* WHAT YOU ARE ASKED TO DO: Since pictures are not wanted in the copy, output only the rest of each record exactly.

* MATERIAL FOR THE TASK:
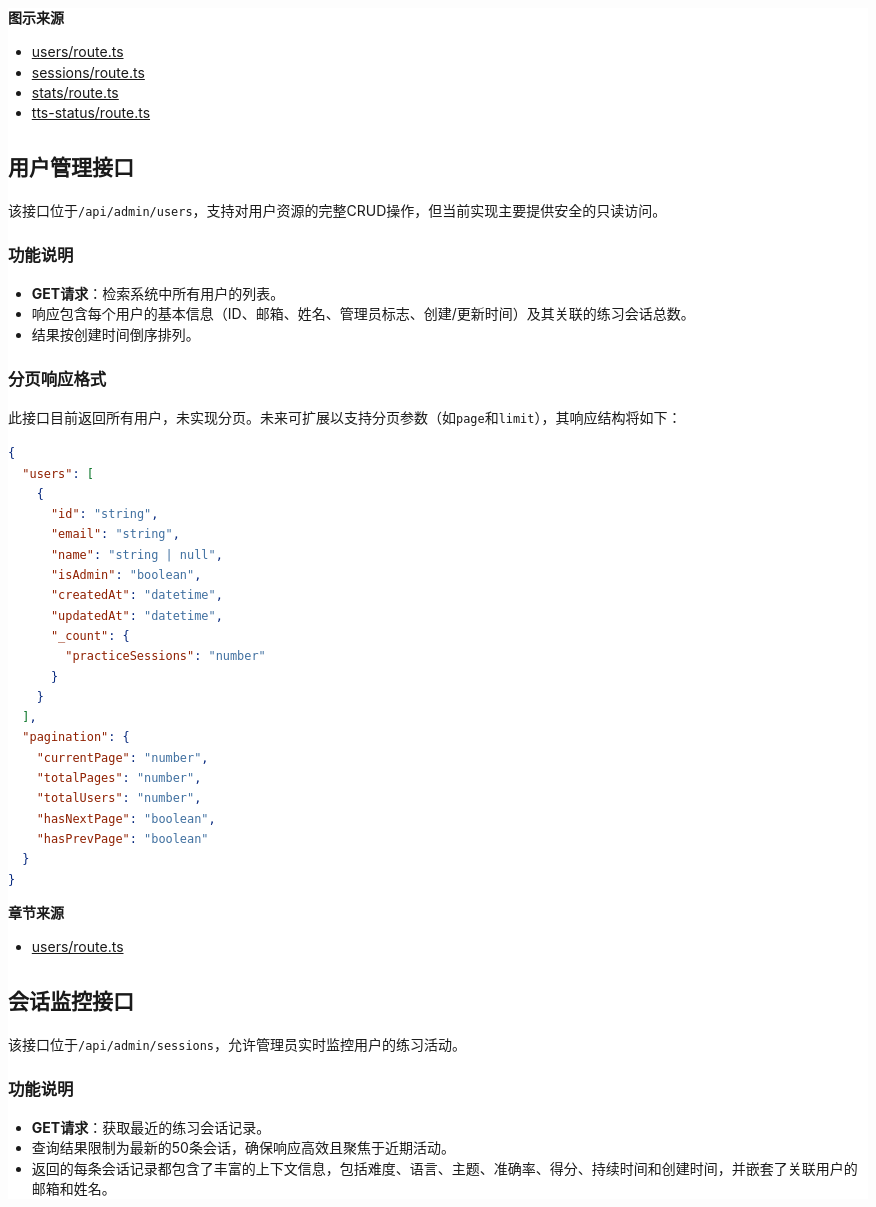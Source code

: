 **图示来源**
- [users/route.ts](file://app/api/admin/users/route.ts)
- [sessions/route.ts](file://app/api/admin/sessions/route.ts)
- [stats/route.ts](file://app/api/admin/stats/route.ts)
- [tts-status/route.ts](file://app/api/admin/tts-status/route.ts)

## 用户管理接口
该接口位于`/api/admin/users`，支持对用户资源的完整CRUD操作，但当前实现主要提供安全的只读访问。

### 功能说明
- **GET请求**：检索系统中所有用户的列表。
- 响应包含每个用户的基本信息（ID、邮箱、姓名、管理员标志、创建/更新时间）及其关联的练习会话总数。
- 结果按创建时间倒序排列。

### 分页响应格式
此接口目前返回所有用户，未实现分页。未来可扩展以支持分页参数（如`page`和`limit`），其响应结构将如下：

```json
{
  "users": [
    {
      "id": "string",
      "email": "string",
      "name": "string | null",
      "isAdmin": "boolean",
      "createdAt": "datetime",
      "updatedAt": "datetime",
      "_count": {
        "practiceSessions": "number"
      }
    }
  ],
  "pagination": {
    "currentPage": "number",
    "totalPages": "number",
    "totalUsers": "number",
    "hasNextPage": "boolean",
    "hasPrevPage": "boolean"
  }
}
```

**章节来源**
- [users/route.ts](file://app/api/admin/users/route.ts#L1-L50)

## 会话监控接口
该接口位于`/api/admin/sessions`，允许管理员实时监控用户的练习活动。

### 功能说明
- **GET请求**：获取最近的练习会话记录。
- 查询结果限制为最新的50条会话，确保响应高效且聚焦于近期活动。
- 返回的每条会话记录都包含了丰富的上下文信息，包括难度、语言、主题、准确率、得分、持续时间和创建时间，并嵌套了关联用户的邮箱和姓名。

* EXPECTED ANSWER:
Source code

: **图示来源**
- [users/route.ts](file://app/api/admin/users/route.ts)
- [sessions/route.ts](file://app/api/admin/sessions/route.ts)
- [stats/route.ts](file://app/api/admin/stats/route.ts)
- [tts-status/route.ts](file://app/api/admin/tts-status/route.ts)

## 用户管理接口
该接口位于`/api/admin/users`，支持对用户资源的完整CRUD操作，但当前实现主要提供安全的只读访问。

### 功能说明
- **GET请求**：检索系统中所有用户的列表。
- 响应包含每个用户的基本信息（ID、邮箱、姓名、管理员标志、创建/更新时间）及其关联的练习会话总数。
- 结果按创建时间倒序排列。

### 分页响应格式
此接口目前返回所有用户，未实现分页。未来可扩展以支持分页参数（如`page`和`limit`），其响应结构将如下：

```json
{
  "users": [
    {
      "id": "string",
      "email": "string",
      "name": "string | null",
      "isAdmin": "boolean",
      "createdAt": "datetime",
      "updatedAt": "datetime",
      "_count": {
        "practiceSessions": "number"
      }
    }
  ],
  "pagination": {
    "currentPage": "number",
    "totalPages": "number",
    "totalUsers": "number",
    "hasNextPage": "boolean",
    "hasPrevPage": "boolean"
  }
}
```

**章节来源**
- [users/route.ts](file://app/api/admin/users/route.ts#L1-L50)

## 会话监控接口
该接口位于`/api/admin/sessions`，允许管理员实时监控用户的练习活动。

### 功能说明
- **GET请求**：获取最近的练习会话记录。
- 查询结果限制为最新的50条会话，确保响应高效且聚焦于近期活动。
- 返回的每条会话记录都包含了丰富的上下文信息，包括难度、语言、主题、准确率、得分、持续时间和创建时间，并嵌套了关联用户的邮箱和姓名。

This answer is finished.